Task to carry out |
Below are the records; work out how many lines among them contain "begin", and write nothing besides that number.

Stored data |

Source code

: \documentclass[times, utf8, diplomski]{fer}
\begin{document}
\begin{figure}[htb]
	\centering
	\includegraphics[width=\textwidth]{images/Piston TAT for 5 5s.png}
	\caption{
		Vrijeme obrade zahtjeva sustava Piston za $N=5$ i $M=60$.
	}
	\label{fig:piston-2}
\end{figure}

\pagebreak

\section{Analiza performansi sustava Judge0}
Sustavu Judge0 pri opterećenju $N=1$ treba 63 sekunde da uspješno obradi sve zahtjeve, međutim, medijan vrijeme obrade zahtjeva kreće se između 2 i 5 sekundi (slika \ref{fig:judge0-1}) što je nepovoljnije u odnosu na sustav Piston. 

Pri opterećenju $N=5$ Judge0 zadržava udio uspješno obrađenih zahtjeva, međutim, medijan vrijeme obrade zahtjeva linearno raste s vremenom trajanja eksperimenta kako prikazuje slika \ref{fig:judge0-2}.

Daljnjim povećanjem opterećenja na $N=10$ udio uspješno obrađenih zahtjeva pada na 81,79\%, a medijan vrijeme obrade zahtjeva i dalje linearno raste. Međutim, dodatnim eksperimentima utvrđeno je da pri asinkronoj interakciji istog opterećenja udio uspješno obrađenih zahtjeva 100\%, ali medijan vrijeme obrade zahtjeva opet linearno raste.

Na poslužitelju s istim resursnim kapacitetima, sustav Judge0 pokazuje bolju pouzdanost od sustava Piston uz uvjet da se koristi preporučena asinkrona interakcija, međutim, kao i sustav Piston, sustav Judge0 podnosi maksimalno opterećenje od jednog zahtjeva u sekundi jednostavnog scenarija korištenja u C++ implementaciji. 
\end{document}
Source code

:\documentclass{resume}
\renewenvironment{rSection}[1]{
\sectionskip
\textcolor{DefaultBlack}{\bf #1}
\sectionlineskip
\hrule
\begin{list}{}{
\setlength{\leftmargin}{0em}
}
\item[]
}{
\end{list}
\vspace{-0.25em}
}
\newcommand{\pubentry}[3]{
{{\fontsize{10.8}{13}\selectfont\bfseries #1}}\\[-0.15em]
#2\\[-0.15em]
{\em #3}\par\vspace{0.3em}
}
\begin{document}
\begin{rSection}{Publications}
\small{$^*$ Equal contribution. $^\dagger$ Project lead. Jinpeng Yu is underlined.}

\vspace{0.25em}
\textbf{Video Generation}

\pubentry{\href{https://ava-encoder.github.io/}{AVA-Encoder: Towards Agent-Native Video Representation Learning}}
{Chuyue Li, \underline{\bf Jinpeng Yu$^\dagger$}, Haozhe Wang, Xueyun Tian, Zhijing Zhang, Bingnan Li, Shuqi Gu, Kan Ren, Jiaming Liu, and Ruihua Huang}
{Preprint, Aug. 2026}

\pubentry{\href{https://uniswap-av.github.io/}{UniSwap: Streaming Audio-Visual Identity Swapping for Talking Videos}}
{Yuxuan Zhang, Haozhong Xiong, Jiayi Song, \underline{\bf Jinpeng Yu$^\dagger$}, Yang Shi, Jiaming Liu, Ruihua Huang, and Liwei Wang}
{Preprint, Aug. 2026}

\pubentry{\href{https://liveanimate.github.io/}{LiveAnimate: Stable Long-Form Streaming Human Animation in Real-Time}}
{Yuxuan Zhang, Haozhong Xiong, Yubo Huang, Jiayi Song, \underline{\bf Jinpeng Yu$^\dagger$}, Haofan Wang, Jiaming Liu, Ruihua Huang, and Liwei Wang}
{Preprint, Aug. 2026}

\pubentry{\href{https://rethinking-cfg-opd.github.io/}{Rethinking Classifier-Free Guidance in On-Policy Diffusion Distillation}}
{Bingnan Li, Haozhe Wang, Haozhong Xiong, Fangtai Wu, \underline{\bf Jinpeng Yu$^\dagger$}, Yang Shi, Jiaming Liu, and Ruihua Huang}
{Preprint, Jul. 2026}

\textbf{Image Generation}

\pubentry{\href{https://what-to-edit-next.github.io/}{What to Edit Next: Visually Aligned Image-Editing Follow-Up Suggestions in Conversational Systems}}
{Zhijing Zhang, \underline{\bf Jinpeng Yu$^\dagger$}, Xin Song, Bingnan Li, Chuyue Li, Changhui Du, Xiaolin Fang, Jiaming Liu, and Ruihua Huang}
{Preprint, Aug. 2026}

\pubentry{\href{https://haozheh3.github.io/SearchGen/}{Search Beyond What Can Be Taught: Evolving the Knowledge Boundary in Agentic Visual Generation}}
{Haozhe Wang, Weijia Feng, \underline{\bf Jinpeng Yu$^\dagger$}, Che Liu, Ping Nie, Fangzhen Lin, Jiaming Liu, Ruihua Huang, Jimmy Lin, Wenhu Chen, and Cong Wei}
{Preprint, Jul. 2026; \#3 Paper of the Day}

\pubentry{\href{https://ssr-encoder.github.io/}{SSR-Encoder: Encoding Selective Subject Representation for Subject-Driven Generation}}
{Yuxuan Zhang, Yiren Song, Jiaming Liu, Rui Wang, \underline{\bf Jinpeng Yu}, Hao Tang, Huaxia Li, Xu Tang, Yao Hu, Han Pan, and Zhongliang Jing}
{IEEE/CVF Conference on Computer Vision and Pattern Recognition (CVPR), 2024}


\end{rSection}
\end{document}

Exercise answer |
5